Wednesday, March 30, 2011

Being Hurt an Opportunity for Growth

Writing for the Kyeongyang Magazine, a professor and executive officer of the Family Counseling Association begins her article with a mother's heart wrenching lament. She was walking home after buying some groceries and saw her daughter walking with friends on the opposite side of the street. Happy to see her, the mother called out her name and after their eyes met for an instant, the daughter quickly turned away and without a word, or recognition of any kind, continued on her way with her friends.  

There was a burning sensation in her stomach, the mother said. She was not able to concentrate on anything after she returned home.
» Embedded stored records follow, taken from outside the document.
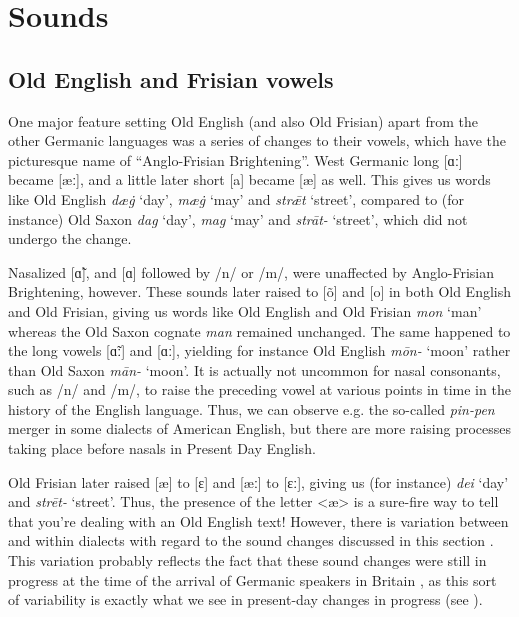 \section{Sounds}\label{prehistory-sounds}
\subsection{Old English and Frisian vowels}\label{prehistory-vowels}
One major feature setting Old English (and also Old Frisian) apart from the other Germanic languages was a series of changes to their vowels, which have the picturesque name of ``Anglo-Frisian Brightening''. West Germanic long [ɑː] became [æː], and a little later short [a] became [æ] as well. This gives us words like Old English \emph{dæġ} `day', \emph{mæġ} `may' and \emph{strǣt} `street', compared to (for instance) Old Saxon \emph{dag} `day', \emph{mag} `may' and \emph{strāt-} `street', which did not undergo the change.

Nasalized [ɑ̃], and [ɑ] followed by /n/ or /m/, were unaffected by Anglo-Frisian Brightening, however. These sounds later raised to [õ] and [o] in both Old English and Old Frisian, giving us words like Old English and Old Frisian \emph{mon} `man' whereas the Old Saxon cognate \emph{man} remained unchanged. The same happened to the long vowels [ɑ̃ː] and [ɑː], yielding for instance Old English \emph{mōn-} `moon' rather than Old Saxon \emph{mān-} `moon'. It is actually not uncommon for nasal consonants, such as /n/ and /m/, to raise the preceding vowel at various points in time in the history of the English language. Thus, we can observe e.g. the so-called \emph{pin-pen} merger in some dialects of American English, but there are more raising processes taking place before nasals in Present Day English.

Old Frisian later raised [æ] to [ɛ] and [æː] to [ɛː], giving us (for instance) \emph{dei} `day' and \emph{strēt-} `street'. Thus, the presence of the letter <æ> is a sure-fire way to tell that you're dealing with an Old English text! However, there is variation between and within dialects with regard to the sound changes discussed in this section \citep[167--170]{RingeTaylor2014}. This variation probably reflects the fact that these sound changes were still in progress at the time of the arrival of Germanic speakers in Britain \citep{Toon1992}, as this sort of variability is exactly what we see in present-day changes in progress (see ).

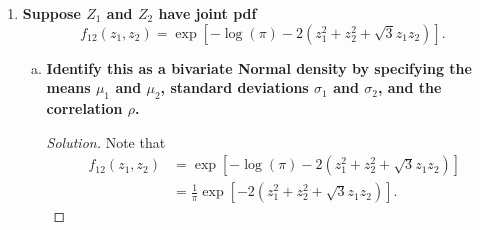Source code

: \documentclass[11pt]{article}
\newenvironment{solution}
  {\renewcommand\qedsymbol{$\blacksquare$}\begin{proof}[Solution]}
  {\end{proof}}
\begin{document}
\begin{enumerate}
\begin{enumerate}[a)]
\begin{solution}
      which intuitively is the pdf for a $\mathrm{Gamma}(2, \lambda)$ random variable. 
      \end{solution}

      \item \textbf{Show that taking partial derivatives of $F_{xy}$ with respect to $x$ and $y$ yields the joint pdf:}
      \[
        \frac{\partial^2}{\partial x \partial y}F_{xy}(x, y) = \lambda^2 e^{-\lambda y}I(0< x < y). 
      \]

      \begin{solution}
      Finally, we can derive the joint pdf. Note that
      \begin{align*}
        f_{xy}(x, y) = \frac{\partial^2}{\partial x \partial y}F_{xy}(x, y) &= \frac{\partial}{\partial x}\left( \frac{\partial}{\partial y} F_{xy}(x, y)\right) \\
        &= \frac{\partial}{\partial x}\left( \frac{\partial}{\partial y} F_{xy}(x, y)\right) \\
        &= \frac{\partial}{\partial x}\left( \frac{\partial}{\partial y}  \left( I(0 < x < y) \left(1 - e^{-\lambda x} - \lambda xe^{-\lambda y}\right) \right)\right) \\
        &= \frac{\partial}{\partial x}\left( I(0 < x < y) \lambda^2 xe^{-\lambda y} \right) \\
        &= \boxed{\lambda^2 e^{-\lambda y}I(0 < x < y)}
      \end{align*}

      as desired.
      \end{solution}
    \end{enumerate}

    \newpage

    \item \textbf{Suppose $Z_1$ and $Z_2$ have joint pdf}
    \[
      f_{12}(z_1, z_2) = \exp \left[ -\log (\pi ) - 2(z_1^2 + z_2^2 + \sqrt{3}z_1 z_2) \right].
    \]
    \begin{enumerate}[a)]
      \item \textbf{Identify this as a bivariate Normal density by specifying the means $\mu_1$ and $\mu_2$, standard deviations $\sigma_1$ and $\sigma_2$, and the correlation $ \rho $.}
      
      \begin{solution}
        Note that 
        \begin{align*}
          f_{12}(z_1, z_2) &= \exp \left[ -\log (\pi ) - 2(z_1^2 + z_2^2 + \sqrt{3}z_1 z_2) \right] \\
          &= \frac{1}{\pi} \exp \left[ - 2(z_1^2 + z_2^2 + \sqrt{3}z_1 z_2) \right].
        \end{align*}


\end{solution}
\end{enumerate}
\end{enumerate}
\end{document}
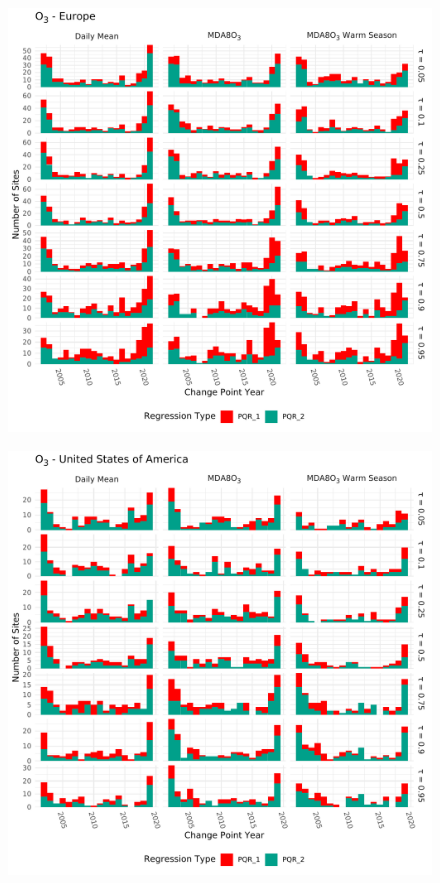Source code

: \documentclass{article}
\begin{document}
\begin{figure}[p]
\centering
\includegraphics[width=\linewidth]{figures/si_figures/cp_year/cp_year_o3_Europe.pdf}
\caption{}
\label{si_fig:cp_year_eu}
\end{figure}
\clearpage

\begin{figure}[p]
\centering
\includegraphics[width=\linewidth]{figures/si_figures/cp_year/cp_year_o3_United-States-of-America.pdf}
\caption{}
\label{si_fig:cp_year_usa}
\end{figure}
\clearpage
\end{document}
She cried. Was the daughter embarrassed about her mother? Did she think her mother would scold her? The mother was perplexed. 


The writer asked the  mother if she spoke to her daughter about it. Not at first, she said, fearing being hurt by the answer, and when she did ask, the daughter said she didn't see her, and without another word, avoiding her mother's gaze, went to her room.

This situation is normal in the growing up process, the writer believes. In wanting to be grown-up and adult, many children will go to any lengths to act independently, as if needing no support from their families. This should not be surprising to parents  but prompt them to turn their gaze toward themselves.

Parents should also be growing, she says, along with their children. By middle age, adults should be growing an interior life. While the growth of children, both physically and mentally, is easily seen, with adults this is not the case but the growth should be there.

Those who have  made a study of this adult growth, she says, divide it into exterior and interior growth.  With exterior growth, we reach out to others, not content to be concerned only with ourselves and our families, but concerned also with the welfare of future generations.

This concern for the welfare of others can also be called the enlargement of the self.  If this does not take place it will be like water, she says, in a puddle that in time will stagnate, become polluted and be a menace to others.

In contrast to the younger years, where the attention was on material prosperity, in later years attention should be on interior growth, on the mental, philosophical, religious and cultural aspects of life.  It will be a new beginning.

Children who see this growth in their parents and receive advice from this perspective will remember it. Children will  be aiming for this in their own life. It can provide the stabilizing influence of a compass needle that will point our children in the right direction in the years to come.